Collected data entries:
—————

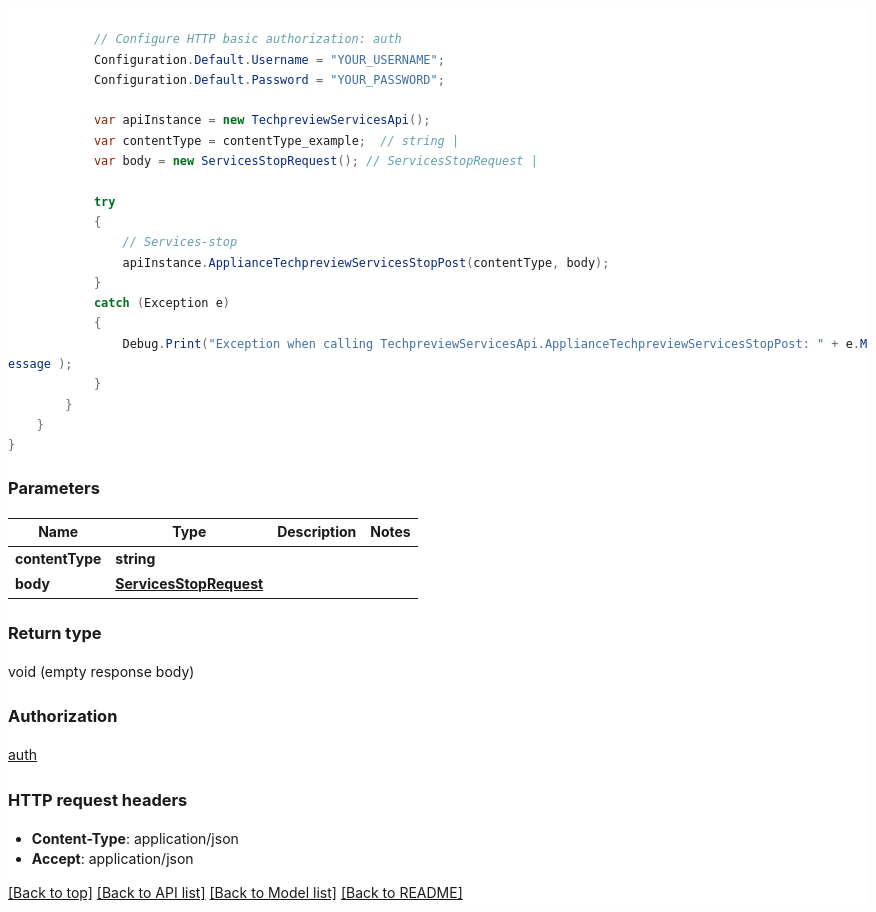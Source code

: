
 ```csharp
            
            // Configure HTTP basic authorization: auth
            Configuration.Default.Username = "YOUR_USERNAME";
            Configuration.Default.Password = "YOUR_PASSWORD";

            var apiInstance = new TechpreviewServicesApi();
            var contentType = contentType_example;  // string | 
            var body = new ServicesStopRequest(); // ServicesStopRequest | 

            try
            {
                // Services-stop
                apiInstance.ApplianceTechpreviewServicesStopPost(contentType, body);
            }
            catch (Exception e)
            {
                Debug.Print("Exception when calling TechpreviewServicesApi.ApplianceTechpreviewServicesStopPost: " + e.Message );
            }
        }
    }
}
```

### Parameters

Name | Type | Description  | Notes
------------- | ------------- | ------------- | -------------
 **contentType** | **string**|  | 
 **body** | [**ServicesStopRequest**](ServicesStopRequest.md)|  | 

### Return type

void (empty response body)

### Authorization

[auth](../README.md#auth)

### HTTP request headers

 - **Content-Type**: application/json
 - **Accept**: application/json

[[Back to top]](#) [[Back to API list]](../README.md#documentation-for-api-endpoints) [[Back to Model list]](../README.md#documentation-for-models) [[Back to README]](../README.md)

—————

◆ WORK INSTRUCTIONS
None of the images should be copied, but every entry must be given again exactly.

◆ ANSWER FOR THIS EXERCISE
Source code

:
 ```csharp
            
            // Configure HTTP basic authorization: auth
            Configuration.Default.Username = "YOUR_USERNAME";
            Configuration.Default.Password = "YOUR_PASSWORD";

            var apiInstance = new TechpreviewServicesApi();
            var contentType = contentType_example;  // string | 
            var body = new ServicesStopRequest(); // ServicesStopRequest | 

            try
            {
                // Services-stop
                apiInstance.ApplianceTechpreviewServicesStopPost(contentType, body);
            }
            catch (Exception e)
            {
                Debug.Print("Exception when calling TechpreviewServicesApi.ApplianceTechpreviewServicesStopPost: " + e.Message );
            }
        }
    }
}
```

### Parameters

Name | Type | Description  | Notes
------------- | ------------- | ------------- | -------------
 **contentType** | **string**|  | 
 **body** | [**ServicesStopRequest**](ServicesStopRequest.md)|  | 

### Return type

void (empty response body)

### Authorization

[auth](../README.md#auth)

### HTTP request headers

 - **Content-Type**: application/json
 - **Accept**: application/json

[[Back to top]](#) [[Back to API list]](../README.md#documentation-for-api-endpoints) [[Back to Model list]](../README.md#documentation-for-models) [[Back to README]](../README.md)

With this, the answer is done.